Data under study:
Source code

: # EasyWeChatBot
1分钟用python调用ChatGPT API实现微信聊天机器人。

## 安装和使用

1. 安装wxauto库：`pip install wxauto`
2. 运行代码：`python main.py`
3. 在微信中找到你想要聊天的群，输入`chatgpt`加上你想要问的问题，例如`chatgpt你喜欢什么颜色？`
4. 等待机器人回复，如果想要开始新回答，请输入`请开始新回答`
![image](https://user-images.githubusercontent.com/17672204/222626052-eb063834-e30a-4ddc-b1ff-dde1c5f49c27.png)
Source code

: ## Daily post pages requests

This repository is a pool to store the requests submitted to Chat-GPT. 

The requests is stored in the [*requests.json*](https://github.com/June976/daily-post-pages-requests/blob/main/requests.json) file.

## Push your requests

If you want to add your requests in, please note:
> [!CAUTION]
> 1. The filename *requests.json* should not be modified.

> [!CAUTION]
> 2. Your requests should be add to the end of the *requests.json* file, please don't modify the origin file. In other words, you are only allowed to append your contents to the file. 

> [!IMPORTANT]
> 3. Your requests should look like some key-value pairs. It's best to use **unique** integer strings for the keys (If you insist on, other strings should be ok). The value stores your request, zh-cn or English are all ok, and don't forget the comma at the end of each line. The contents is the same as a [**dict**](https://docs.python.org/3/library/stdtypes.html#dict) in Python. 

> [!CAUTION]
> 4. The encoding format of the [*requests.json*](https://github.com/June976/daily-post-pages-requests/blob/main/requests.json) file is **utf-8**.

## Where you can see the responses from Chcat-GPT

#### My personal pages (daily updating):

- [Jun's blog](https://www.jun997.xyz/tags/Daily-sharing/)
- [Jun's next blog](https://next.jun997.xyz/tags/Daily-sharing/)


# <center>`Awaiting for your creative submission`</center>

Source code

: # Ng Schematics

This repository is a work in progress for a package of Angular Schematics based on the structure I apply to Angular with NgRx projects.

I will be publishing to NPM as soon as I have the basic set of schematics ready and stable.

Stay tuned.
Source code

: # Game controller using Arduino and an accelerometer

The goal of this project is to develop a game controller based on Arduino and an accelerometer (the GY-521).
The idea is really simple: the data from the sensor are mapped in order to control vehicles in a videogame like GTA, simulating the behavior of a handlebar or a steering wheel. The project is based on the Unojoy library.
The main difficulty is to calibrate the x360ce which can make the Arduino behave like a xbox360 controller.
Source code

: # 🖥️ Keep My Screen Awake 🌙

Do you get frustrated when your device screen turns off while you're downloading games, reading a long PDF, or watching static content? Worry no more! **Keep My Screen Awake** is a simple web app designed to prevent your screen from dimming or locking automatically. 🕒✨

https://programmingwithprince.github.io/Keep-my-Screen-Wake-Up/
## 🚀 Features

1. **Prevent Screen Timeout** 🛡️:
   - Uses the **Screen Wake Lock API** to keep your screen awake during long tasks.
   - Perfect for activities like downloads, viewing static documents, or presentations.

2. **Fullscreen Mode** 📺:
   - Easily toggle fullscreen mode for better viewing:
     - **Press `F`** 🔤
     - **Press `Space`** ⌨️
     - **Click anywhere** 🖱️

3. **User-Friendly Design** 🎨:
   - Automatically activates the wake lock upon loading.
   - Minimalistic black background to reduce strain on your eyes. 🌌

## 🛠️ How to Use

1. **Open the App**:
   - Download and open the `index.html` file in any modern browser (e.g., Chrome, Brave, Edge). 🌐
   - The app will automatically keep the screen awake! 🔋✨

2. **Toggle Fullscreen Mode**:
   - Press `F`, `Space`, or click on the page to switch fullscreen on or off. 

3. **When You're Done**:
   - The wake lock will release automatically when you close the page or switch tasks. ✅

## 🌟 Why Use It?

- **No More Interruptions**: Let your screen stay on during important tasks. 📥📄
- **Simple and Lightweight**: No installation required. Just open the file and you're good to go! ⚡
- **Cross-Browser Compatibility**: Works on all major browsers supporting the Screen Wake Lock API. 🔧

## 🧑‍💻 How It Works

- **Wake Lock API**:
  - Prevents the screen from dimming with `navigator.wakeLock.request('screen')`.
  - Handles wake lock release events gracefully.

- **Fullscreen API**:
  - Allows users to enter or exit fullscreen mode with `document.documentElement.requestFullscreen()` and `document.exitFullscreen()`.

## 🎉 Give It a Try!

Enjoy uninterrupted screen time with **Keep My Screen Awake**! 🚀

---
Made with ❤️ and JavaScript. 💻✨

Your goal: Print out the whole listing, with every line exactly as it appears.

Response to the task:
Source code

: # EasyWeChatBot
1分钟用python调用ChatGPT API实现微信聊天机器人。

## 安装和使用

1. 安装wxauto库：`pip install wxauto`
2. 运行代码：`python main.py`
3. 在微信中找到你想要聊天的群，输入`chatgpt`加上你想要问的问题，例如`chatgpt你喜欢什么颜色？`
4. 等待机器人回复，如果想要开始新回答，请输入`请开始新回答`
![image](https://user-images.githubusercontent.com/17672204/222626052-eb063834-e30a-4ddc-b1ff-dde1c5f49c27.png)
Source code

: ## Daily post pages requests

This repository is a pool to store the requests submitted to Chat-GPT. 

The requests is stored in the [*requests.json*](https://github.com/June976/daily-post-pages-requests/blob/main/requests.json) file.

## Push your requests

If you want to add your requests in, please note:
> [!CAUTION]
> 1. The filename *requests.json* should not be modified.

> [!CAUTION]
> 2. Your requests should be add to the end of the *requests.json* file, please don't modify the origin file. In other words, you are only allowed to append your contents to the file. 

> [!IMPORTANT]
> 3. Your requests should look like some key-value pairs. It's best to use **unique** integer strings for the keys (If you insist on, other strings should be ok). The value stores your request, zh-cn or English are all ok, and don't forget the comma at the end of each line. The contents is the same as a [**dict**](https://docs.python.org/3/library/stdtypes.html#dict) in Python. 

> [!CAUTION]
> 4. The encoding format of the [*requests.json*](https://github.com/June976/daily-post-pages-requests/blob/main/requests.json) file is **utf-8**.

## Where you can see the responses from Chcat-GPT

#### My personal pages (daily updating):

- [Jun's blog](https://www.jun997.xyz/tags/Daily-sharing/)
- [Jun's next blog](https://next.jun997.xyz/tags/Daily-sharing/)


# <center>`Awaiting for your creative submission`</center>

Source code

: # Ng Schematics

This repository is a work in progress for a package of Angular Schematics based on the structure I apply to Angular with NgRx projects.

I will be publishing to NPM as soon as I have the basic set of schematics ready and stable.

Stay tuned.
Source code

: # Game controller using Arduino and an accelerometer

The goal of this project is to develop a game controller based on Arduino and an accelerometer (the GY-521).
The idea is really simple: the data from the sensor are mapped in order to control vehicles in a videogame like GTA, simulating the behavior of a handlebar or a steering wheel. The project is based on the Unojoy library.
The main difficulty is to calibrate the x360ce which can make the Arduino behave like a xbox360 controller.
Source code

: # 🖥️ Keep My Screen Awake 🌙

Do you get frustrated when your device screen turns off while you're downloading games, reading a long PDF, or watching static content? Worry no more! **Keep My Screen Awake** is a simple web app designed to prevent your screen from dimming or locking automatically. 🕒✨

https://programmingwithprince.github.io/Keep-my-Screen-Wake-Up/
## 🚀 Features

1. **Prevent Screen Timeout** 🛡️:
   - Uses the **Screen Wake Lock API** to keep your screen awake during long tasks.
   - Perfect for activities like downloads, viewing static documents, or presentations.

2. **Fullscreen Mode** 📺:
   - Easily toggle fullscreen mode for better viewing:
     - **Press `F`** 🔤
     - **Press `Space`** ⌨️
     - **Click anywhere** 🖱️

3. **User-Friendly Design** 🎨:
   - Automatically activates the wake lock upon loading.
   - Minimalistic black background to reduce strain on your eyes. 🌌

## 🛠️ How to Use

1. **Open the App**:
   - Download and open the `index.html` file in any modern browser (e.g., Chrome, Brave, Edge). 🌐
   - The app will automatically keep the screen awake! 🔋✨

2. **Toggle Fullscreen Mode**:
   - Press `F`, `Space`, or click on the page to switch fullscreen on or off. 

3. **When You're Done**:
   - The wake lock will release automatically when you close the page or switch tasks. ✅

## 🌟 Why Use It?

- **No More Interruptions**: Let your screen stay on during important tasks. 📥📄
- **Simple and Lightweight**: No installation required. Just open the file and you're good to go! ⚡
- **Cross-Browser Compatibility**: Works on all major browsers supporting the Screen Wake Lock API. 🔧

## 🧑‍💻 How It Works

- **Wake Lock API**:
  - Prevents the screen from dimming with `navigator.wakeLock.request('screen')`.
  - Handles wake lock release events gracefully.

- **Fullscreen API**:
  - Allows users to enter or exit fullscreen mode with `document.documentElement.requestFullscreen()` and `document.exitFullscreen()`.

## 🎉 Give It a Try!

Enjoy uninterrupted screen time with **Keep My Screen Awake**! 🚀

---
Made with ❤️ and JavaScript. 💻✨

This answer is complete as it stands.